Consecuencias del “efecto Rubalcaba”

Los sondeos electorales pueden cambiar los planes de los socialistas sobre la fecha de las elecciones generales y sobre todo, puede hacer cambiar el calendario del presidente del Gobierno que, presionado por la oposición, la patronal y por elementos de su propio partido, le quieren llevar a un adelanto electoral al mes de noviembre.

De este modo, los sondeos electorales, especialmente la última encuesta hecha pública por el CIS (Centro de Investigaciones Sociólogicas) pueden influir en la decisión final que tome el presidente del Gobierno, confiado en que el tiempo juega a favor del candidato socialista Alfredo Pérez Rubalcaba y que lo mejor sería alargar la legislatura hasta su agotamiento en el mes de marzo.

Esa última encuesta sitúa a Rubalcaba, tras su lanzamiento formal como sucesor de Zapatero, en una posición de ventaja que nadie esperaba ya que según el CIS , el “efecto Rubalcaba” se ha dejado sentir hasta el punto que los diez puntos que, hasta ahora, le sacaba de ventaja el Partido Popular al Partidlo Socialista ha quedado en siete, un resultado que aleja al PSOE de esa zona peligrosa por debajo del treinta por ciento que coloca al partido socialista en una situación muy parecida a la de las primeras elecciones generales celebradas inmediatamente después de la muerte del general Franco.

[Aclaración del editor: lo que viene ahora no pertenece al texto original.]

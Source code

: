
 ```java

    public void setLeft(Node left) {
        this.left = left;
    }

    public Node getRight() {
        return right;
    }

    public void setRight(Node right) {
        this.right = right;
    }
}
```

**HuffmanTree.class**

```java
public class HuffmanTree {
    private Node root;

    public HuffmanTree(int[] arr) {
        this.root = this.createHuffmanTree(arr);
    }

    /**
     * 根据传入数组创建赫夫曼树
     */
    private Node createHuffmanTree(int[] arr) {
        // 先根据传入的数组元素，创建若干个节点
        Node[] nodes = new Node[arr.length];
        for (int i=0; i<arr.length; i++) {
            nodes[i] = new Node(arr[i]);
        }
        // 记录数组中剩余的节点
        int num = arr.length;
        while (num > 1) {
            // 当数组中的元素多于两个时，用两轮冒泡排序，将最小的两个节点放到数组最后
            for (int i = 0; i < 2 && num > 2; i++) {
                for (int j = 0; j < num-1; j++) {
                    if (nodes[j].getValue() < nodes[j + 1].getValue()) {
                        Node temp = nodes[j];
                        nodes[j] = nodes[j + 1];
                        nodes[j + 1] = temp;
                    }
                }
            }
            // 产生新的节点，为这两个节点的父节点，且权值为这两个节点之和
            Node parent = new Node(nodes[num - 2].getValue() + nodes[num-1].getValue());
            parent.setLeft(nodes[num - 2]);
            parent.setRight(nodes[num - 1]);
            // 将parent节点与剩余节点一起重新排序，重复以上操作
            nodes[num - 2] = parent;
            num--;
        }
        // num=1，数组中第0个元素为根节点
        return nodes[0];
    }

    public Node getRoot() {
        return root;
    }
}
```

Con esos resultados del CIS , los socialistas se colocan en un treinta y seis por ciento de votos, frente a un Partido Popular (43,1 por ciento) que se mantiene firme, desde las últimas elecciones autonómicas y municipales en las que arrebataron casi todo el poder autonómico y local a los socialistas, pero que empieza a reflejar la falta de propuestas y el desgaste que supone una falta absoluta de colaboración ante la difícil situación económica y una verdadera obsesión por el adelanto electoral.

El que en la encuesta del CIS la valoración de Rajoy y de Zapatero aparezcan bastante igualadas ha inquietado mucho menos que los datos que indican que el candidato socialista Pérez Rubalcaba es considerado “más eficaz, dialogante, y que entiende mejor los problemas de España” que el candidato popular y, sobre todo que, tiene más capacidad de negociación, es más honesto y tiene más visión de futuro” que Mariano Rajoy.

Menospreciada por los populares y acogida con indisimulado júbilo por los socialistas, la encuesta del CIS reflejaría no solamente, según los analistas, el giro que ha dado Pérez Rubalcaba a su campaña, acercándose a las posiciones más de izquierdas, y más críticas a las decisiones económicas adoptadas por Rodríguez Zapatero en el último año, a las más críticas, también con la gran Banca y, sobre todo, a muchas de las reivindicaciones del Movimiento 15-M, así como a la falta de iniciativas de la oposición popular cuyo único eslogan pasa por el adelanto electoral, sin proponer nada ante la difícil situación por la que atraviesa el país.

Un país como el nuestro, metido de nuevo, en una crisis de deuda soberana que no ha despejado la última Cumbre de Bruselas como se ha puesto de manifiesto en el último pleno parlamentario del curso en el que el presidente ha pedido que dada la situación del país (ha vuelto a bajar la Bolsa y aumentado el riesgo país), la oposición tiene unas responsabilidades institucionales a las que no puede renunciar.